What Does this Ruling Mean for Businesses?

Non-solicitation and confidentiality agreements, whether in stand-alone agreements or incorporated into a broader contract that is executory in nature, survive rejection of the related agreement in a bankruptcy. For franchisors, the Empower ruling is a win, because it provides clarity and reassurance that business interests and intellectual property will be protected even after a franchise agreement is rejected. For debtor’s, it’s a reminder that not everything can be wiped clean in bankruptcy.

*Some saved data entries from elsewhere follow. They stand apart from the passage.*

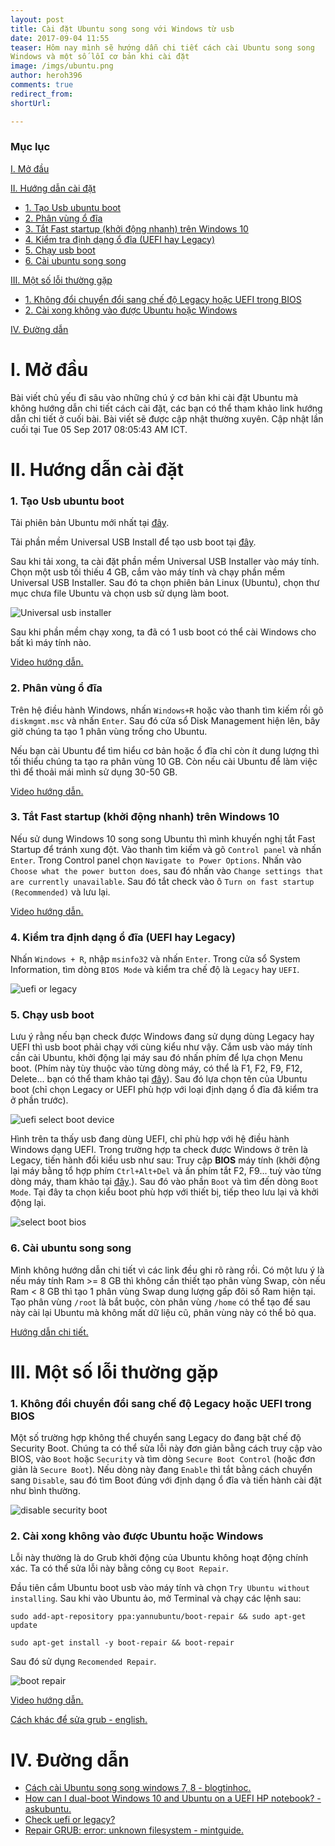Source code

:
 ```yaml
---
layout: post
title: Cài đặt Ubuntu song song với Windows từ usb
date: 2017-09-04 11:55
teaser: Hôm nay mình sẽ hướng dẫn chi tiết cách cài Ubuntu song song
Windows và một số lỗi cơ bản khi cài đặt
image: /imgs/ubuntu.png
author: heroh396
comments: true
redirect_from:
shortUrl: 

---
```


### Mục lục

[I. Mở đầu](#moDau)

[II. Hướng dẫn cài đặt](#caiDat)

- [1. Tạo Usb ubuntu boot](#taoUsbBoot)
- [2. Phân vùng ổ đĩa](#phanVungODia)
- [3. Tắt Fast startup (khởi động nhanh) trên Windows 10](#tatFastStartup)
- [4. Kiểm tra định dạng ổ đĩa (UEFI hay Legacy)](#dinhGiangODia)
- [5. Chạy usb boot](#chayUsbBoot)
- [6. Cài ubuntu song song](#caiUbuntuSongSong)

[III. Một số lỗi thường gặp](#motSoLoiThuongGap)

- [1. Không đổi chuyển đổi sang chế độ Legacy hoặc UEFI trong
  BIOS](#khongTheChuyenDoiCheDo)
- [2. Cài xong không vào được Ubuntu hoặc Windows](#khongVaoDuocUbuntu)

[IV. Đường dẫn](#duongDan)



<a name="moDau"></a>
# I. Mở đầu

 Bài viết chủ yếu đi sâu vào những chú ý cơ bản khi cài đặt Ubuntu mà
không hướng dẫn chi tiết cách cài đặt, các bạn có thể tham khảo link hướng dẫn
chi tiết ở cuối bài. Bài viết sẽ được cập nhật thường xuyên.
Cập nhật lần cuối tại Tue 05 Sep 2017 08:05:43 AM ICT.

<a name="caiDat"></a>
# II. Hướng dẫn cài đặt

<a name="taoUsbBoot"></a>
### 1. Tạo Usb ubuntu boot

Tải phiên bản Ubuntu mới nhất tại
[đây](https://www.ubuntu.com/download/desktop).

Tải phần mềm Universal USB Install để tạo usb boot tại
[đây](https://www.pendrivelinux.com/universal-usb-installer-easy-as-1-2-3/).

Sau khi tải xong, ta cài đặt phần mềm Universal USB Installer vào máy tính. Chọn
một usb tối thiếu 4 GB, cắm vào máy tính và chạy phần mềm Universal USB
Installer.
Sau đó ta chọn phiên bản Linux (Ubuntu), chọn thư mục chưa file Ubuntu và chọn
usb sử dụng làm boot. 

![Universal usb installer](/imgs/linux/universal_usb_installer.png)

Sau khi phần mềm chạy xong, ta đã có 1 usb boot có thể cài
Windows cho bất kì máy tính nào.

[Video hướng dẫn.](https://www.youtube.com/watch?v=FfEbsf06IwU)

<a name="phanVungODia"></a>
### 2. Phân vùng ổ đĩa

Trên hệ điều hành Windows, nhấn `Windows+R` hoặc vào thanh tìm kiếm rồi gõ
`diskmgmt.msc` và nhấn `Enter`. Sau đó cửa sổ Disk Management hiện lên, bây giờ
chúng ta tạo 1 phân vùng trống cho Ubuntu. 

Nếu bạn cài Ubuntu để tìm hiểu cơ bản hoặc ổ đĩa chỉ còn ít dung lượng thì tối
thiểu chúng ta tạo ra phân vùng 10 GB. Còn nếu cài Ubuntu để làm việc thì để
thoải mái mình sử dụng 30-50 GB.

[Video hướng dẫn.](https://www.youtube.com/watch?v=9fhawrUcC84)

<a name="tatFastStartup"></a>
### 3. Tắt Fast startup (khởi động nhanh) trên Windows 10

Nếu sử dung Windows 10 song song Ubuntu thì mình khuyến nghị tắt Fast Startup để
tránh xung đột. Vào thanh tìm kiếm và gõ `Control panel` và nhấn `Enter`. Trong Control panel
chọn `Navigate to Power Options`. Nhấn vào `Choose what the power button does`,
sau đó nhấn vào `Change settings that are currently unavailable`. Sau đó tắt
check vào ô `Turn on fast startup (Recommended)` và lưu lại.

[Video hướng dẫn.](https://www.youtube.com/watch?v=4DY8xY3V6I0)


<a name="dinhGiangODia"></a>
### 4. Kiểm tra định dạng ổ đĩa (UEFI hay Legacy)

Nhấn `Windows + R`, nhập `msinfo32` và nhấn `Enter`. Trong cửa sổ System
Information, tìm dòng `BIOS Mode` và kiểm tra chế độ là `Legacy` hay `UEFI`.

![uefi or legacy](/imgs/linux/uefi_legacy.jpg)

<a name="chayUsbBoot"></a>
### 5. Chạy usb boot

Lưu ý rằng nếu bạn check được Windows đang sử dụng dùng Legacy hay UEFI thì usb
boot phải chạy với cùng kiểu như vậy. Cắm usb vào máy tính cần cài Ubuntu, khởi
động lại máy sau đó nhấn phím để lựa chọn Menu boot. (Phím này tùy thuộc vào từng dòng máy,
có thể là F1, F2, F9, F12, Delete... bạn có thể tham khảo tại
[đây](https://www.desertcrystal.com/bootkeys)). Sau đó lựa chọn tên của
Ubuntu boot (chỉ chọn Legacy or UEFI phù hợp với loại định dạng ổ đĩa đã kiểm
tra ở phần trước).

![uefi select boot device](/imgs/linux/uefi_select_boot_device.jpg)

Hình trên ta thấy usb đang dùng UEFI, chỉ phù hợp với hệ điều hành Windows
dạng UEFI. Trong trường hợp ta check được Windows ở trên là Legacy, tiến hành đổi kiểu
usb như sau:
Truy cập **BIOS** máy tính (khởi động lại máy bằng tổ hợp phím `Ctrl+Alt+Del` và ấn phím tắt F2, 
F9... tuỳ vào từng dòng máy, tham khảo tại
[đây](https://www.desertcrystal.com/bootkeys).). Sau đó vào phần `Boot` và
  tìm đến dòng `Boot Mode`. Tại đây ta chọn kiểu boot phù hợp với thiết bị, tiếp
  theo lưu lại và khởi động lại.

![select boot bios](/imgs/linux/select_boot_bios.jpg)


<a name="caiUbuntuSongSong"></a>
### 6. Cài ubuntu song song

Mình không hướng dẫn chi tiết vì các link đều ghi rõ ràng rồi. Có một lưu ý là
nếu máy tính Ram >= 8 GB thì không cần thiết tạo phân vùng Swap, còn nếu Ram < 8
GB thì tạo 1 phân vùng Swap dung lượng gấp đôi số Ram hiện tại. 
Tạo phân vùng `/root` là bắt buộc, còn phân vùng `/home` có thể tạo để sau này
cài lại Ubuntu mà không mất dữ liệu cũ, phân vùng này có thể bỏ qua.

[Hướng dẫn chi tiết.](http://tuong.me/cach-cai-dat-ubuntu-song-song-windows/)


<a name="motSoLoiThuongGap"></a>
# III. Một số lỗi thường gặp

<a name="khongTheChuyenDoiCheDo"></a>
### 1. Không đổi chuyển đổi sang chế độ Legacy hoặc UEFI trong BIOS

Một số trường hợp không thể chuyển sang Legacy do đang bật chế độ Security Boot.
Chúng ta có thể sửa lỗi này đơn giản bằng cách truy cập vào BIOS, vào `Boot` hoặc
`Security` và tìm dòng `Secure Boot Control` (hoặc đơn giản là `Secure Boot`). 
Nếu dòng này đang `Enable` thì tắt bằng cách chuyển sang `Disable`, sau
đó tìm Boot đúng với định dạng ổ đĩa và tiến hành cài đặt như bình thường.

![disable security boot](/imgs/linux/disable_security_boot.jpg)

<a name="khongVaoDuocUbuntu"></a>
### 2. Cài xong không vào được Ubuntu hoặc Windows

Lỗi này thường là do Grub khởi động của Ubuntu không hoạt động chính xác.
Ta có thể sửa lỗi này bằng công cụ `Boot Repair`. 

Đầu tiên cắm Ubuntu boot usb vào máy tính và chọn `Try Ubuntu without
installing`. Sau khi vào Ubuntu ảo, mở Terminal và chạy các lệnh sau:

`sudo add-apt-repository ppa:yannubuntu/boot-repair && sudo apt-get update`

`sudo apt-get install -y boot-repair && boot-repair`

Sau đó sử dụng `Recomended Repair`.

![boot repair](/imgs/linux/boot_repair.png)

[Video hướng dẫn.](https://www.youtube.com/watch?v=bVx86VbRJkQ)

[Cách khác để sửa grub - english.](https://askubuntu.com/questions/88384/how-can-i-repair-grub-how-to-get-ubuntu-back-after-installing-windows)


<!--### Lỗi màn hình đen "error: unknown filesystem."

![unknown filesystem](/imgs/linux/unknown_filesystem_error.jpg)
Lỗi này khá nguy hiểm khi bạn không thể truy cập cả ubuntu và windows. 
-->

 
<a name="duongDan"></a>
# IV. Đường dẫn

- [Cách cài Ubuntu song song windows 7, 8 - blogtinhoc.](http://blogtinhoc.vn/cach-cai-ubuntu-14-04-12-04-song-song-voi-windows-7-8.html)
- [How can I dual-boot Windows 10 and Ubuntu on a UEFI HP notebook? - askubuntu.](https://askubuntu.com/questions/666631/how-can-i-dual-boot-windows-10-and-ubuntu-on-a-uefi-hp-notebook)
- [Check uefi or legacy?](https://www.eightforums.com/tutorials/29504-bios-mode-see-if-windows-boot-uefi-legacy-mode.html)
- [Repair GRUB: error: unknown filesystem - mintguide.](https://mintguide.org/system/186-repair-grub-error-unknown-filesystem-grub-rescue-in-linux-mint-pinguyos.html)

So, if you're navigating the tricky waters of bankruptcy, remember: noncompete and confidentiality agreements might just stick around longer than you'd think.

Final Thoughts

Judge Applebaum’s ruling in Empower underscores the importance of understanding and carefully crafting franchise and related agreements. While debtors might be able to rid themselves of the burdens of performing under some contracts in a bankruptcy, others, especially those protecting business secrets and competitive edges, may not be so easy to dispose or discharge in a bankruptcy.